俺から煽っている節もあるし、別に注意せずとも軽い小競り合いぐらいならしてやっても構わないんだけどな。
「ゴーティエとクリスが顔を合わせると話が一向に進まないわね。あなたたちはどうしてそんなに仲が悪いのかしら?」
「単純に性格が合わないだけだな。それより、わざわざ見送りに来たってことは何か伝えたいことがあったりするのか?」
「えっ? 伝えたいことなんて特にないけれど」
グラハムのことがあったため、シャーロットも何かしらの理由があって見送りに来たのかと思ったのだが……。
きょとんとした表情で何もないと言われてしまった。
「そうだったのか。こんな早朝にシャーロット本人が来た訳だし、何かしらの用があるのかと思ってしまった」
「単純に見送りに来ただけよ。大変な役を任せていることぐらいは理解しているから。……あっ、でも渡すものは用意してあるわ」
シャーロットはそう言うと、鞄から三本のポーションを取り出した。
色は綺麗な翠玉色で、ここまで綺麗な色のものは見たことがないが、緑色なのを考えると恐らく回復ポーションだろう。
「それは回復ポーションか?」
「ええ。でも、ただの回復ポーションではなく、世界樹の葉から作った最高級ポーションよ。一人一本用意したから本当に身の危険を感じた時に使って」
「世界樹の葉のポーションなんて、見たのも初めてだ。噂で聞いたことがあるが、世界樹の葉は死者をも復活させる効果があるとか言う代物だろ?」
「流石に死んでしまったら復活はできないけれど、そんな噂が流れるほど凄まじい回復効果のある植物よ。致命傷を受けて死ぬかもしれない瀬戸際がその回復ポーションの使いどころね」
流石に死んでしまったら効果はないのか。
だとしても、凄まじい回復ポーションであることには違いないし、ありがたく受け取らせてもらおう。

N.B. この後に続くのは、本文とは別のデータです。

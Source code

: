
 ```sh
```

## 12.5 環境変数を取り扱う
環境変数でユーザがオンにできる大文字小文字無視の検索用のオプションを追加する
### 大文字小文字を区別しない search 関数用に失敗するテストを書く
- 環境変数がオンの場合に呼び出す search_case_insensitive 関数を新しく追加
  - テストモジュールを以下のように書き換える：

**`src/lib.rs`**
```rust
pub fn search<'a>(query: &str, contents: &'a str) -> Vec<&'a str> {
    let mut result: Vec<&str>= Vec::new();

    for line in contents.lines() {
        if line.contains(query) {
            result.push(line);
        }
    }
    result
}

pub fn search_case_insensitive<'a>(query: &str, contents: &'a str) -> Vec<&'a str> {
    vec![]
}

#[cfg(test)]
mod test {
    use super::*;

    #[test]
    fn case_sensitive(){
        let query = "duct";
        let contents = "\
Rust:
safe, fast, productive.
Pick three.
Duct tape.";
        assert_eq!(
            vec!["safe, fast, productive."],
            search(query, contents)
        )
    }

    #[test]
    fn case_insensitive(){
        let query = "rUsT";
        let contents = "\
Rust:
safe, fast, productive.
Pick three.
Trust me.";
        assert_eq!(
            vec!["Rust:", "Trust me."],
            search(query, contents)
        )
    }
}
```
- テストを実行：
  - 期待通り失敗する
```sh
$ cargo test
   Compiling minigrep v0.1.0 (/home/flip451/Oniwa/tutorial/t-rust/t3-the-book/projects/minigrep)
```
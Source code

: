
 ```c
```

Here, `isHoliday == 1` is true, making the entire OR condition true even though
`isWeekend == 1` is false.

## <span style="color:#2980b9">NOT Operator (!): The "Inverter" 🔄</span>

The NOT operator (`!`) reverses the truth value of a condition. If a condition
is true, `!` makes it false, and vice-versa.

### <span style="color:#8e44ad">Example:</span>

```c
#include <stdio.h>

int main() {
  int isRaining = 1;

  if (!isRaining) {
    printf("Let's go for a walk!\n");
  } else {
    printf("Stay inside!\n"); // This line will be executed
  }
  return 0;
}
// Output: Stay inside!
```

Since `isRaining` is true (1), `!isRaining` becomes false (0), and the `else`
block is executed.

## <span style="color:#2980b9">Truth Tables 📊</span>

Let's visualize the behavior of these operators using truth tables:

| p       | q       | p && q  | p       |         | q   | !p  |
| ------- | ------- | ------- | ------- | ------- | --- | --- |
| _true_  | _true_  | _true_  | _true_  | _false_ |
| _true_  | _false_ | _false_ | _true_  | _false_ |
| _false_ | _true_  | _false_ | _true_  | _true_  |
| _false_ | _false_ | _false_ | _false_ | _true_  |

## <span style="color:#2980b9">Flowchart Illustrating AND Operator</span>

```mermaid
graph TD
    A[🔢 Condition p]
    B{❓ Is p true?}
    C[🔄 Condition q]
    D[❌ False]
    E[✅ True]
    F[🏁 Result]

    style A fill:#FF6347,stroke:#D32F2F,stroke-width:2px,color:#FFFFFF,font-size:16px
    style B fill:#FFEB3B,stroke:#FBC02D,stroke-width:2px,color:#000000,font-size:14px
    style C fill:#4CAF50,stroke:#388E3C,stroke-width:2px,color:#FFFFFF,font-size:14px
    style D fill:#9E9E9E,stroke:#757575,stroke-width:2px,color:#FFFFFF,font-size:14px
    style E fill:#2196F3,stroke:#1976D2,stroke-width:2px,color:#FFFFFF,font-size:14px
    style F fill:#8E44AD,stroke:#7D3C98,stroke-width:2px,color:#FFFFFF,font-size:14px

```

「なるべく使用せずに返すようにするが、ピンチの時は遠慮なく使わせてもらう。三本も用意してくれてありがとな」
「あげた訳だし、別に返すことなんて考えなくていいわよ。ちなみに一本当たりの価格は――」
「あー、値段は言わないでくれ。益々使いづらくなる」
値段を聞いてしまったら、本当にピンチの時も使うのを躊躇いそうだからな。
白金貨数十枚ではないかと予想を立ててはいるが、それ以上だった時は扱いに非常に困るため絶対に値段は聞きたくない。
「クラウスと違って随分と感覚が庶民的ね。とりあえず私からは以上よ」
「見送りの言葉だけじゃなくて品まで用意してくれてありがとう。良い報告ができるように善処する」
「善処じゃ駄目。絶対にケリをつけてきて頂戴ね」
「……ああ、分かった」
目は笑っていない笑顔でそう言われ、俺は一つ間を置いて返事をする。
それからシャーロットとも握手を交わしてから、次に後ろで静かにしていたアレクサンドラと話をしようか。